Beragam model latihan berlabel high intensity interval training (HIIT) merebak di masyarakat, didorong promosi aktif industri kebugaran dengan iming-iming: cara tercepat menguras lemak tubuh. Meminjam hasil riset, banyak media juga memberitakan janji menggiurkan itu. Hanya, salah kaprah terjadi berkat promosi dan berita yang tak lengkap. Lupa mencantumkan: ”syarat dan ketentuan berlaku”.
Seorang eksekutif menengah Jakarta berusia 40-an tahun memperoleh semangat baru. Lama dia dihantui kekhawatiran, rutinitas harian bakal menggerogoti kesehatan dan usianya. Gaya hidup merusak tubuhnya. Lima-enam hari dia bekerja di kantor dalam sepekan, duduk menghadap layar komputer minimal tujuh jam sehari, sesekali menenggak kopi manis penghilang kantuk dan makan siang—yang mau tak mau—kaya lemak.
Lalu, setiap hari pula dia harus menembus kemacetan. Duduk di belakang kemudi mobil lebih dari satu setengah jam untuk tiba di rumah. Tubuhnya semakin hari semakin tebal dan lunak. Gerakannya kian tak gesit. Olahraga? Mana ada waktu.
Itu dulu. Kini, dia punya harapan. Si eksekutif mulai mengikuti program olahraga yang ditawarkan sebuah konsultan diet. Latihan yang diberikan tak hanya dijanjikan membuat tubuh bugar. Lebih dari itu, bakal mengurangi berat badan dengan membakar lemak dengan cepat.
Latihannya pun tak lama. Tak sampai 30 menit sekali pertemuan. Itu pun sudah menghitung waktu pemanasan sebelum latihan dan bercengkerama dengan rekan usai berolahraga. Si eksekutif menyebut program latihannya adalah HIIT, latihan berjeda intensitas tinggi.
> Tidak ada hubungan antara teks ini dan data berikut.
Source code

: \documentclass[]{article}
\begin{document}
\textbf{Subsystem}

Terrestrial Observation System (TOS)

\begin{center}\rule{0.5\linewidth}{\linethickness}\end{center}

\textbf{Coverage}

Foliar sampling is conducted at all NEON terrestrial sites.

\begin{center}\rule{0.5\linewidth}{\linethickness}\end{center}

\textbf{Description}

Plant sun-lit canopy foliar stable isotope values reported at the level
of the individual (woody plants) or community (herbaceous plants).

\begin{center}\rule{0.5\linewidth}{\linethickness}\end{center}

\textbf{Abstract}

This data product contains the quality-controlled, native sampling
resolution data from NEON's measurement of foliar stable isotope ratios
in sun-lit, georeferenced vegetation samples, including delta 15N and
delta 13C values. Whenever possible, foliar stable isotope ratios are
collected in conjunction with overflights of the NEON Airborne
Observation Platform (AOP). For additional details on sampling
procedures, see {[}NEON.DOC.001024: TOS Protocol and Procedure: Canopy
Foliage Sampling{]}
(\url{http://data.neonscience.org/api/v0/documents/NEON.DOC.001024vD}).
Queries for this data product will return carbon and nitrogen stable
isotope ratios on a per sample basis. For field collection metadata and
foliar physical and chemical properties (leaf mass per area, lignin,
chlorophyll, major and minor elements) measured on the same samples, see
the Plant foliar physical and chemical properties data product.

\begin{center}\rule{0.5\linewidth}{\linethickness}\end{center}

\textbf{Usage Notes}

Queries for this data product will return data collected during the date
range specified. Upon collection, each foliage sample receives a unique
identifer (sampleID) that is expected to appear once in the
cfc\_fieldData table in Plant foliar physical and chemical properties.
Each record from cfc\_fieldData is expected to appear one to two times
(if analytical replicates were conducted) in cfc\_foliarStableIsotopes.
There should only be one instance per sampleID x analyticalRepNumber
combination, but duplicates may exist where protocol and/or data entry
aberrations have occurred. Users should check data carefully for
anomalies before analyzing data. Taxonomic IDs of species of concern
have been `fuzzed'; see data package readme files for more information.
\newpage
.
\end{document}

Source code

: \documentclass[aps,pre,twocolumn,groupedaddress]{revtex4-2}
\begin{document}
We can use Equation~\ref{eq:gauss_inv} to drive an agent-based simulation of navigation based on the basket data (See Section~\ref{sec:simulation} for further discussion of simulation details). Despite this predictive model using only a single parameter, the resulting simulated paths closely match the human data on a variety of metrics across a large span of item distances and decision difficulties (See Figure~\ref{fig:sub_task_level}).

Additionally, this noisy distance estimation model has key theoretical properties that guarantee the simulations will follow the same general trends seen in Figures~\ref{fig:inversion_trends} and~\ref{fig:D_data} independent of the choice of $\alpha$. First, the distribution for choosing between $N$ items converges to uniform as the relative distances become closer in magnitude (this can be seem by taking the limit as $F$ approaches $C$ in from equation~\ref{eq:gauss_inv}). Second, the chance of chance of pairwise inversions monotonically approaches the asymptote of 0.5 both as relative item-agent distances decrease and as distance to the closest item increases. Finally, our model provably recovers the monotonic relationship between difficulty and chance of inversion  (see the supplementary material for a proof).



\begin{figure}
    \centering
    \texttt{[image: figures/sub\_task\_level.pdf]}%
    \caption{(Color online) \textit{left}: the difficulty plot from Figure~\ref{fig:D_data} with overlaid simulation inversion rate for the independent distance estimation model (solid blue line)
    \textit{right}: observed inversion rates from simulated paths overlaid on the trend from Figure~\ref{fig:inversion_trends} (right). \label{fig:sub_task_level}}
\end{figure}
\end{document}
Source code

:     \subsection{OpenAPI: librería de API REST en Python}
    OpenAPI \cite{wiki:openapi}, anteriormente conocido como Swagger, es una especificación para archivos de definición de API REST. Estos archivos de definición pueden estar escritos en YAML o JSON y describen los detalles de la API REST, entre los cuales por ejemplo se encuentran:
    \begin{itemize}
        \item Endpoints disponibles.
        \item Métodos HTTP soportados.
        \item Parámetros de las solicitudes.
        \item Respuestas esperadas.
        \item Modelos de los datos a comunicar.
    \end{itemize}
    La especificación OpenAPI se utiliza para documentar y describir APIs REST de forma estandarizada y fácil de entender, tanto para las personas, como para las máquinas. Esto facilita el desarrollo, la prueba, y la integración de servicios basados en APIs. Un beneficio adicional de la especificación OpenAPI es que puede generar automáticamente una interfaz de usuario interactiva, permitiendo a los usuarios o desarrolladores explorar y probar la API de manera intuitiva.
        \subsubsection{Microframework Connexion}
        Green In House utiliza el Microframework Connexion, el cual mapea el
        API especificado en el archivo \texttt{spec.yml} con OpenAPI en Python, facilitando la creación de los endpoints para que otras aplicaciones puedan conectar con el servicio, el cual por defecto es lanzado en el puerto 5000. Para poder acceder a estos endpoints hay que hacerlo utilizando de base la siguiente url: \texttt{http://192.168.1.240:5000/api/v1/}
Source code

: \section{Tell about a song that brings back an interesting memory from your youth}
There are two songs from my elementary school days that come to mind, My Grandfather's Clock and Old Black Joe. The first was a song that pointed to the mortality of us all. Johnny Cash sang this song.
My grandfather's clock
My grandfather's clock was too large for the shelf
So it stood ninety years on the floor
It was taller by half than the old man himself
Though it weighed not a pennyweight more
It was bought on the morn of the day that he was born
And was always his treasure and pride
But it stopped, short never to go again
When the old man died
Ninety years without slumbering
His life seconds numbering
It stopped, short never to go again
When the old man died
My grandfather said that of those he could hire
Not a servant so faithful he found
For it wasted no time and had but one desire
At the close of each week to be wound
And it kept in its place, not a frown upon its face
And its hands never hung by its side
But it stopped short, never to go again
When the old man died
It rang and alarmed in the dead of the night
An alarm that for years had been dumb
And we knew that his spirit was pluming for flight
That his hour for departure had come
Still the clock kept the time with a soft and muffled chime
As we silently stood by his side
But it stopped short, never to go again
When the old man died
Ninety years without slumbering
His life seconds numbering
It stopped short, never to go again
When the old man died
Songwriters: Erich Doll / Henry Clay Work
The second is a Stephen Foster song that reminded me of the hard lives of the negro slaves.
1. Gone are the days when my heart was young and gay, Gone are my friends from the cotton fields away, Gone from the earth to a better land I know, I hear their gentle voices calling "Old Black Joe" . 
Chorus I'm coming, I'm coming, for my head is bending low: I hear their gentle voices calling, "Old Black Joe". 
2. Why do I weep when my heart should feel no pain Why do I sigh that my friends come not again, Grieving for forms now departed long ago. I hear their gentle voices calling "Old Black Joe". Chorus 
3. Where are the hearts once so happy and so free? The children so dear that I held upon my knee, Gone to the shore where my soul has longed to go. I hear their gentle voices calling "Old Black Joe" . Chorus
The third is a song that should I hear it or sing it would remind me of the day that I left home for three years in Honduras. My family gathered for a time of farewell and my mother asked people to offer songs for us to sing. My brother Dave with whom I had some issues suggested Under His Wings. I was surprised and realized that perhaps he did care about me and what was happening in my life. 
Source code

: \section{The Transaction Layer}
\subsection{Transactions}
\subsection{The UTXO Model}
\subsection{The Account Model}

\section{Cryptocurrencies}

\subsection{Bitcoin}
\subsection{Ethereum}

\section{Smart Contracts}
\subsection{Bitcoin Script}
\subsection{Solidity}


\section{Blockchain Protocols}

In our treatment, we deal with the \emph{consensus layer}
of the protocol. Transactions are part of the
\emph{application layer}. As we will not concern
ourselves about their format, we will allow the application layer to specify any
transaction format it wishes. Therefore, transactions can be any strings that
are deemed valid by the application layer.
Juga Tabata.
Ideal bukan? Berolahraga dua-tiga kali sepekan dengan setiap sesi jauh lebih cepat dari setengah jam. Harapan yang bisa diraih: tubuh bugar dan lemak tubuh berkurang lebih cepat dibandingkan menyusutkannya dengan joging yang bisa memakan waktu sejam atau lebih.
Benarkah HIIT lebih mujarab untuk bugar dan menguruskan badan dibandingkan joging atau lari jarak jauh yang intensitasnya menengah?